If a batted ball (other than a foul tip, with less than 2 strikes) is caught in flight, the batter is out—called a fly out—and all runners must tag up, meaning that they are out if a fielder with possession of the ball touches their starting base (time-of-pitch base) before they do. A batted ball cannot be ruled foul or fair while in flight; a batted ball that is past first or third base will be called foul or fair based on where it ceases to be in flight, or where it is first touched by a fielder, whichever occurs first. A fly out on a ball in foul territory is also called a foul out. A foul tip, which by definition is always caught in flight, is a strike by special rule, and not an out, unless caught as a 3rd strike.

==Home run==
If a batted ball passes out of the playing field in flight and is fair, it is an automatic home run, entitling the batter and all runners to score without liability to be put out. However, if the fence or other barrier is less than 250 feet from home plate, a ball hit past that fence in flight and fair shall be ruled an automatic double. In the United States, such short fences are very rare even in the lowest-level amateur ballfields. Fields with short fences can be commonplace in some countries where baseball is less popular; often, soccer fields have to be used, resulting in a very short left or right field.

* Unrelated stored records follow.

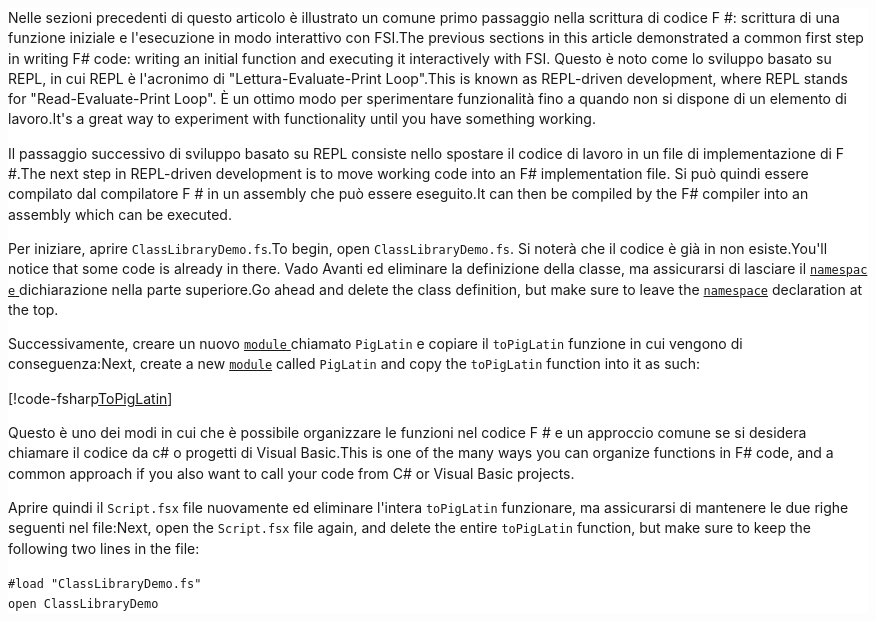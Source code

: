 <span data-ttu-id="564cf-219">Nelle sezioni precedenti di questo articolo è illustrato un comune primo passaggio nella scrittura di codice F #: scrittura di una funzione iniziale e l'esecuzione in modo interattivo con FSI.</span><span class="sxs-lookup"><span data-stu-id="564cf-219">The previous sections in this article demonstrated a common first step in writing F# code: writing an initial function and executing it interactively with FSI.</span></span>  <span data-ttu-id="564cf-220">Questo è noto come lo sviluppo basato su REPL, in cui REPL è l'acronimo di "Lettura-Evaluate-Print Loop".</span><span class="sxs-lookup"><span data-stu-id="564cf-220">This is known as REPL-driven development, where REPL stands for "Read-Evaluate-Print Loop".</span></span>  <span data-ttu-id="564cf-221">È un ottimo modo per sperimentare funzionalità fino a quando non si dispone di un elemento di lavoro.</span><span class="sxs-lookup"><span data-stu-id="564cf-221">It's a great way to experiment with functionality until you have something working.</span></span>

<span data-ttu-id="564cf-222">Il passaggio successivo di sviluppo basato su REPL consiste nello spostare il codice di lavoro in un file di implementazione di F #.</span><span class="sxs-lookup"><span data-stu-id="564cf-222">The next step in REPL-driven development is to move working code into an F# implementation file.</span></span>  <span data-ttu-id="564cf-223">Si può quindi essere compilato dal compilatore F # in un assembly che può essere eseguito.</span><span class="sxs-lookup"><span data-stu-id="564cf-223">It can then be compiled by the F# compiler into an assembly which can be executed.</span></span>

<span data-ttu-id="564cf-224">Per iniziare, aprire `ClassLibraryDemo.fs`.</span><span class="sxs-lookup"><span data-stu-id="564cf-224">To begin, open `ClassLibraryDemo.fs`.</span></span>  <span data-ttu-id="564cf-225">Si noterà che il codice è già in non esiste.</span><span class="sxs-lookup"><span data-stu-id="564cf-225">You'll notice that some code is already in there.</span></span>  <span data-ttu-id="564cf-226">Vado Avanti ed eliminare la definizione della classe, ma assicurarsi di lasciare il [ `namespace` ](../language-reference/namespaces.md) dichiarazione nella parte superiore.</span><span class="sxs-lookup"><span data-stu-id="564cf-226">Go ahead and delete the class definition, but make sure to leave the [`namespace`](../language-reference/namespaces.md) declaration at the top.</span></span>

<span data-ttu-id="564cf-227">Successivamente, creare un nuovo [ `module` ](../language-reference/modules.md) chiamato `PigLatin` e copiare il `toPigLatin` funzione in cui vengono di conseguenza:</span><span class="sxs-lookup"><span data-stu-id="564cf-227">Next, create a new [`module`](../language-reference/modules.md) called `PigLatin` and copy the `toPigLatin` function into it as such:</span></span>

[!code-fsharp[ToPigLatin](../../../samples/snippets/fsharp/getting-started/pig-latin.fs#L1-L14)]

<span data-ttu-id="564cf-228">Questo è uno dei modi in cui che è possibile organizzare le funzioni nel codice F # e un approccio comune se si desidera chiamare il codice da c# o progetti di Visual Basic.</span><span class="sxs-lookup"><span data-stu-id="564cf-228">This is one of the many ways you can organize functions in F# code, and a common approach if you also want to call your code from C# or Visual Basic projects.</span></span>

<span data-ttu-id="564cf-229">Aprire quindi il `Script.fsx` file nuovamente ed eliminare l'intera `toPigLatin` funzionare, ma assicurarsi di mantenere le due righe seguenti nel file:</span><span class="sxs-lookup"><span data-stu-id="564cf-229">Next, open the `Script.fsx` file again, and delete the entire `toPigLatin` function, but make sure to keep the following two lines in the file:</span></span>

```
#load "ClassLibraryDemo.fs"
open ClassLibraryDemo
```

The shortest fair fences in Major League Baseball are both in Boston's Fenway Park; the shortest fence that is nearly perpendicular to the foul line is the Green Monster. The left foul pole, renamed "Fisk's Pole" in honor of Carlton Fisk's famous home run in the 1975 World Series, stands 310 feet away from home plate. The right field foul pole, known as Pesky's Pole, is 302 feet down the right field line, although the wall there is nearly parallel to the foul line as it curves back to the distant right field wall at 380 feet. From 1958 through 1961, the Los Angeles Dodgers played home games in Los Angeles Memorial Coliseum, a stadium built for track and field; without the ability to move any of the permanent stadium structure, the Dodgers configured the field to result in a 251-foot left field foul line distance.